In merito alla responsabilità solidale tra committente e appaltatore nei contratti di appalto ed ai
normali sfasamenti temporali relativi a rilascio e durata del DURC rispetto ai lavori in corso di
esecuzione, si ritiene che, pur non trattandosi di un obbligo di legge e pertanto non sanzionato,
per via di espressa previsione contrattuale (in caso contrario non esiste alcun obbligo), il
committente potrà richiedere tutta la documentazione aggiuntiva necessaria all’appaltatore (ma
questo vale anche nei confronti di subappaltatori), utile per non correre il rischio di dover
rispondere in solido.

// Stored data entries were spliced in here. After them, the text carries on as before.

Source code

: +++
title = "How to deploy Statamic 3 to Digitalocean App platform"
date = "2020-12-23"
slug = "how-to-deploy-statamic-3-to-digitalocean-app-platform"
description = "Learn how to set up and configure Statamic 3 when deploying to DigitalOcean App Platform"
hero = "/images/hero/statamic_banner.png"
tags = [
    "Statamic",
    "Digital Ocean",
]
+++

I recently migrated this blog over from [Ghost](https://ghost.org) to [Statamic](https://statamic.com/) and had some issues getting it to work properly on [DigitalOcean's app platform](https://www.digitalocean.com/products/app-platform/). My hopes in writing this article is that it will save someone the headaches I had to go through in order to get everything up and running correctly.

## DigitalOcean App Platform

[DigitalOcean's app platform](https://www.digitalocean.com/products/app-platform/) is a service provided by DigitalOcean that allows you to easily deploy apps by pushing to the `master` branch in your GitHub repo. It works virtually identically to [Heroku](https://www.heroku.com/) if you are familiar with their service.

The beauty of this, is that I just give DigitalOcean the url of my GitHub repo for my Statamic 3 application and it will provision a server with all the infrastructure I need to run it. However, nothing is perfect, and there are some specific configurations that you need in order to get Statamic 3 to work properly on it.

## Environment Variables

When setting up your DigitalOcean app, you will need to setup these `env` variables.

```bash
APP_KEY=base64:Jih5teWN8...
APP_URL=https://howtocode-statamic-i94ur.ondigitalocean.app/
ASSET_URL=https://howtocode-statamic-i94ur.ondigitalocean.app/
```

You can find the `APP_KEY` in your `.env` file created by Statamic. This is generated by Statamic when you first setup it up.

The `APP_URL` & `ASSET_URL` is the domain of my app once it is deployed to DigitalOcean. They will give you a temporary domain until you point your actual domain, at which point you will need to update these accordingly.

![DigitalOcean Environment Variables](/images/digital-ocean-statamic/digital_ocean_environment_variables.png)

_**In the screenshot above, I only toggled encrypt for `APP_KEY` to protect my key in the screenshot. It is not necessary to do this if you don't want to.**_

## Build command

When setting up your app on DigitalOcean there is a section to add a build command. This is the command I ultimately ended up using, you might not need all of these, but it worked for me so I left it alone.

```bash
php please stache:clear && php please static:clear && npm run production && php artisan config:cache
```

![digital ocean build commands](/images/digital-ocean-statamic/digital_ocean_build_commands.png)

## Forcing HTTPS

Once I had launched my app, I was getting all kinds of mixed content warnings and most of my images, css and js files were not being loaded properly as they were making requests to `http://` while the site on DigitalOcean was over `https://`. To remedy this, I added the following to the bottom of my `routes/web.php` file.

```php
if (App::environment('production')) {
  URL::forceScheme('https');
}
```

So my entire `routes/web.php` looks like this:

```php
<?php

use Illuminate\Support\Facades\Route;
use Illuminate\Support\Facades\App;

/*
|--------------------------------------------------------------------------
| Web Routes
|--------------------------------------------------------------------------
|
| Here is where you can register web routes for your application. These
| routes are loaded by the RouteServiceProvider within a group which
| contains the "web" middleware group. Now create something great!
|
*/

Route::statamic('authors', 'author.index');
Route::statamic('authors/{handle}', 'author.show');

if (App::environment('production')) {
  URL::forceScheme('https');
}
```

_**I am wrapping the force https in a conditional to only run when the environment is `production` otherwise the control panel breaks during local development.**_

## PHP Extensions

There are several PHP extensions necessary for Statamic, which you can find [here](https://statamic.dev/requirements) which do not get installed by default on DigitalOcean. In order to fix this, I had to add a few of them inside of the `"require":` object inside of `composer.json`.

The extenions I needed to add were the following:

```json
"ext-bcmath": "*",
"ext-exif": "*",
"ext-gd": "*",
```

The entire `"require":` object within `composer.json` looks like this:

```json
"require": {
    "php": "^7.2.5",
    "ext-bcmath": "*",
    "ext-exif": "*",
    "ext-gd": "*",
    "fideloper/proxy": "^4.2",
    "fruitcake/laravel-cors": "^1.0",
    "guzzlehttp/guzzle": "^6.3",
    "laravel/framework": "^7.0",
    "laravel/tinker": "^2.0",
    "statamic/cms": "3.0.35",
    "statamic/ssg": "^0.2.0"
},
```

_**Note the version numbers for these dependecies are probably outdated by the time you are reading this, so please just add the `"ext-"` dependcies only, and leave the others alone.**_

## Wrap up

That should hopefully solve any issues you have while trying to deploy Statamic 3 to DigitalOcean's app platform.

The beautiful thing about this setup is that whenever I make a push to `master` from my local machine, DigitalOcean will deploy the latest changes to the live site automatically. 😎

Tra questi, oltre i modelli F24 attestanti i pagamenti di contributi
assistenziali e previdenziali oltre delle trattenute fiscali, potrà essere richiesto anche copia del
Libro Unico del Lavoro limitatamente ai dipendenti coinvolti nell’appalto e la documentazione di
avvenuto pagamento delle retribuzioni. Va precisato che se l’appaltatore è in regola con tutti gli
adempimenti nei confronti dei suoi dipendenti, il committente non si libera dal vincolo solidale.
Attenzione alla privacy: secondo il Ministero del Lavoro (vedi risposta quesito n.18/B Vademecum
sul LUL dicembre 2008) è lecito chiedere all’appaltatore dati retributivi dei propri dipendenti,
purché dalla consegna di tali documenti non si possano evincere dati sensibili.